TO DO:
In the copy, keep every record exact and leave out all images.

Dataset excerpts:
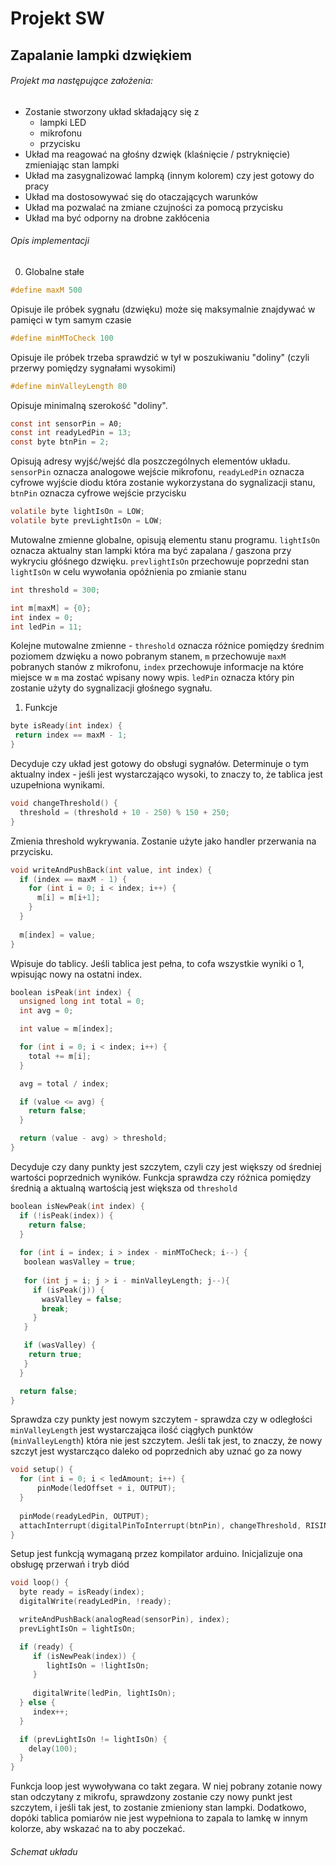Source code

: # Projekt SW 
## Zapalanie lampki dzwiękiem
###### Projekt ma następujące założenia:
 - Zostanie stworzony układ składający się z
    - lampki LED
    - mikrofonu
    - przycisku
 - Układ ma reagować na głośny dzwięk (klaśnięcie / pstryknięcie) zmieniając stan lampki 
 - Układ ma zasygnalizować lampką (innym kolorem) czy jest gotowy do pracy
 - Układ ma dostosowywać się do otaczających warunków
 - Układ ma pozwalać na zmiane czujności za pomocą przycisku
 - Układ ma być odporny na drobne zakłócenia 
 
###### Opis implementacji

0. Globalne stałe
```c
#define maxM 500
```
Opisuje ile próbek sygnału (dzwięku) może się maksymalnie znajdywać w pamięci w tym samym czasie
```c
#define minMToCheck 100
```
Opisuje ile próbek trzeba sprawdzić w tył w poszukiwaniu "doliny" (czyli przerwy pomiędzy sygnałami wysokimi)
```c
#define minValleyLength 80 
```
Opisuje minimalną szerokość "doliny". 
```c
const int sensorPin = A0;   
const int readyLedPin = 13;  
const byte btnPin = 2;
```
Opisują adresy wyjść/wejść dla poszczególnych elementów układu. `sensorPin` oznacza analogowe wejście mikrofonu, `readyLedPin` oznacza cyfrowe wyjście diodu która zostanie wykorzystana do sygnalizacji stanu, `btnPin` oznacza cyfrowe wejście przycisku
```c
volatile byte lightIsOn = LOW;
volatile byte prevLightIsOn = LOW;
```
Mutowalne zmienne globalne, opisują elementu stanu programu. `lightIsOn` oznacza aktualny stan lampki która ma być zapalana / gaszona przy wykryciu głóśnego dzwięku. `prevlightIsOn` przechowuje poprzedni stan `lightIsOn` w celu wywołania opóźnienia po zmianie stanu
```c
int threshold = 300;

int m[maxM] = {0};
int index = 0;
int ledPin = 11;   
```
Kolejne mutowalne zmienne - `threshold` oznacza różnice pomiędzy średnim poziomem dzwięku a nowo pobranym stanem, `m` przechowuje `maxM` pobranych stanów z mikrofonu, `index` przechowuje informacje na które miejsce w `m` ma zostać wpisany nowy wpis. `ledPin` oznacza który pin zostanie użyty do sygnalizacji głośnego sygnału.

1. Funkcje
```c
byte isReady(int index) {
 return index == maxM - 1;
}
```
Decyduje czy układ jest gotowy do obsługi sygnałów. Determinuje o tym aktualny index - jeśli jest wystarczająco wysoki, to znaczy to, że tablica jest uzupełniona wynikami.
```c
void changeThreshold() {
  threshold = (threshold + 10 - 250) % 150 + 250;
}
```
Zmienia threshold wykrywania. Zostanie użyte jako handler przerwania na przycisku. 
```c
void writeAndPushBack(int value, int index) {
  if (index == maxM - 1) {
    for (int i = 0; i < index; i++) {
      m[i] = m[i+1];
    }
  }
  
  m[index] = value;
}
```
Wpisuje do tablicy. Jeśli tablica jest pełna, to cofa wszystkie wyniki o 1, wpisując nowy na ostatni index.
```c
boolean isPeak(int index) {
  unsigned long int total = 0;
  int avg = 0;

  int value = m[index];

  for (int i = 0; i < index; i++) {
    total += m[i];
  }

  avg = total / index;  

  if (value <= avg) {
    return false;  
  }

  return (value - avg) > threshold;
}
```
Decyduje czy dany punkty jest szczytem, czyli czy jest większy od średniej wartości poprzednich wyników. Funkcja sprawdza czy różnica pomiędzy średnią a aktualną wartością jest większa od `threshold`
```c
boolean isNewPeak(int index) {
  if (!isPeak(index)) {
    return false;  
  }
  
  for (int i = index; i > index - minMToCheck; i--) {
   boolean wasValley = true;
   
   for (int j = i; j > i - minValleyLength; j--){
     if (isPeak(j)) {
       wasValley = false;
       break; 
     }
   }

   if (wasValley) {
    return true; 
   }
  }

  return false;
}
```
Sprawdza czy punkty jest nowym szczytem - sprawdza czy w odległości `minValleyLength` jest wystarczająca ilość ciągłych punktów (`minValleyLength`) która nie jest szczytem. Jeśli tak jest, to znaczy, że nowy szczyt jest wystarcząco daleko od poprzednich aby uznać go za nowy
```c
void setup() {
  for (int i = 0; i < ledAmount; i++) {
      pinMode(ledOffset + i, OUTPUT);
  }
  
  pinMode(readyLedPin, OUTPUT);
  attachInterrupt(digitalPinToInterrupt(btnPin), changeThreshold, RISING);
}
```
Setup jest funkcją wymaganą przez kompilator arduino. Inicjalizuje ona obsługę przerwań i tryb diód
```c
void loop() {
  byte ready = isReady(index);
  digitalWrite(readyLedPin, !ready);

  writeAndPushBack(analogRead(sensorPin), index);
  prevLightIsOn = lightIsOn;

  if (ready) {
     if (isNewPeak(index)) {
        lightIsOn = !lightIsOn;  
     }
  
     digitalWrite(ledPin, lightIsOn);
  } else {
     index++;  
  }

  if (prevLightIsOn != lightIsOn) {
    delay(100);  
  }
}
```
Funkcja loop jest wywoływana co takt zegara. W niej pobrany zotanie nowy stan odczytany z mikrofu, sprawdzony zostanie czy nowy punkt jest szczytem, i jeśli tak jest, to zostanie zmieniony stan lampki.
Dodatkowo, dopóki tablica pomiarów nie jest wypełniona to zapala to lamkę w innym kolorze, aby wskazać na to aby poczekać.

###### Schemat układu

ANSWER SPACE:
Source code

: # Projekt SW 
## Zapalanie lampki dzwiękiem
###### Projekt ma następujące założenia:
 - Zostanie stworzony układ składający się z
    - lampki LED
    - mikrofonu
    - przycisku
 - Układ ma reagować na głośny dzwięk (klaśnięcie / pstryknięcie) zmieniając stan lampki 
 - Układ ma zasygnalizować lampką (innym kolorem) czy jest gotowy do pracy
 - Układ ma dostosowywać się do otaczających warunków
 - Układ ma pozwalać na zmiane czujności za pomocą przycisku
 - Układ ma być odporny na drobne zakłócenia 
 
###### Opis implementacji

0. Globalne stałe
```c
#define maxM 500
```
Opisuje ile próbek sygnału (dzwięku) może się maksymalnie znajdywać w pamięci w tym samym czasie
```c
#define minMToCheck 100
```
Opisuje ile próbek trzeba sprawdzić w tył w poszukiwaniu "doliny" (czyli przerwy pomiędzy sygnałami wysokimi)
```c
#define minValleyLength 80 
```
Opisuje minimalną szerokość "doliny". 
```c
const int sensorPin = A0;   
const int readyLedPin = 13;  
const byte btnPin = 2;
```
Opisują adresy wyjść/wejść dla poszczególnych elementów układu. `sensorPin` oznacza analogowe wejście mikrofonu, `readyLedPin` oznacza cyfrowe wyjście diodu która zostanie wykorzystana do sygnalizacji stanu, `btnPin` oznacza cyfrowe wejście przycisku
```c
volatile byte lightIsOn = LOW;
volatile byte prevLightIsOn = LOW;
```
Mutowalne zmienne globalne, opisują elementu stanu programu. `lightIsOn` oznacza aktualny stan lampki która ma być zapalana / gaszona przy wykryciu głóśnego dzwięku. `prevlightIsOn` przechowuje poprzedni stan `lightIsOn` w celu wywołania opóźnienia po zmianie stanu
```c
int threshold = 300;

int m[maxM] = {0};
int index = 0;
int ledPin = 11;   
```
Kolejne mutowalne zmienne - `threshold` oznacza różnice pomiędzy średnim poziomem dzwięku a nowo pobranym stanem, `m` przechowuje `maxM` pobranych stanów z mikrofonu, `index` przechowuje informacje na które miejsce w `m` ma zostać wpisany nowy wpis. `ledPin` oznacza który pin zostanie użyty do sygnalizacji głośnego sygnału.

1. Funkcje
```c
byte isReady(int index) {
 return index == maxM - 1;
}
```
Decyduje czy układ jest gotowy do obsługi sygnałów. Determinuje o tym aktualny index - jeśli jest wystarczająco wysoki, to znaczy to, że tablica jest uzupełniona wynikami.
```c
void changeThreshold() {
  threshold = (threshold + 10 - 250) % 150 + 250;
}
```
Zmienia threshold wykrywania. Zostanie użyte jako handler przerwania na przycisku. 
```c
void writeAndPushBack(int value, int index) {
  if (index == maxM - 1) {
    for (int i = 0; i < index; i++) {
      m[i] = m[i+1];
    }
  }
  
  m[index] = value;
}
```
Wpisuje do tablicy. Jeśli tablica jest pełna, to cofa wszystkie wyniki o 1, wpisując nowy na ostatni index.
```c
boolean isPeak(int index) {
  unsigned long int total = 0;
  int avg = 0;

  int value = m[index];

  for (int i = 0; i < index; i++) {
    total += m[i];
  }

  avg = total / index;  

  if (value <= avg) {
    return false;  
  }

  return (value - avg) > threshold;
}
```
Decyduje czy dany punkty jest szczytem, czyli czy jest większy od średniej wartości poprzednich wyników. Funkcja sprawdza czy różnica pomiędzy średnią a aktualną wartością jest większa od `threshold`
```c
boolean isNewPeak(int index) {
  if (!isPeak(index)) {
    return false;  
  }
  
  for (int i = index; i > index - minMToCheck; i--) {
   boolean wasValley = true;
   
   for (int j = i; j > i - minValleyLength; j--){
     if (isPeak(j)) {
       wasValley = false;
       break; 
     }
   }

   if (wasValley) {
    return true; 
   }
  }

  return false;
}
```
Sprawdza czy punkty jest nowym szczytem - sprawdza czy w odległości `minValleyLength` jest wystarczająca ilość ciągłych punktów (`minValleyLength`) która nie jest szczytem. Jeśli tak jest, to znaczy, że nowy szczyt jest wystarcząco daleko od poprzednich aby uznać go za nowy
```c
void setup() {
  for (int i = 0; i < ledAmount; i++) {
      pinMode(ledOffset + i, OUTPUT);
  }
  
  pinMode(readyLedPin, OUTPUT);
  attachInterrupt(digitalPinToInterrupt(btnPin), changeThreshold, RISING);
}
```
Setup jest funkcją wymaganą przez kompilator arduino. Inicjalizuje ona obsługę przerwań i tryb diód
```c
void loop() {
  byte ready = isReady(index);
  digitalWrite(readyLedPin, !ready);

  writeAndPushBack(analogRead(sensorPin), index);
  prevLightIsOn = lightIsOn;

  if (ready) {
     if (isNewPeak(index)) {
        lightIsOn = !lightIsOn;  
     }
  
     digitalWrite(ledPin, lightIsOn);
  } else {
     index++;  
  }

  if (prevLightIsOn != lightIsOn) {
    delay(100);  
  }
}
```
Funkcja loop jest wywoływana co takt zegara. W niej pobrany zotanie nowy stan odczytany z mikrofu, sprawdzony zostanie czy nowy punkt jest szczytem, i jeśli tak jest, to zostanie zmieniony stan lampki.
Dodatkowo, dopóki tablica pomiarów nie jest wypełniona to zapala to lamkę w innym kolorze, aby wskazać na to aby poczekać.

###### Schemat układu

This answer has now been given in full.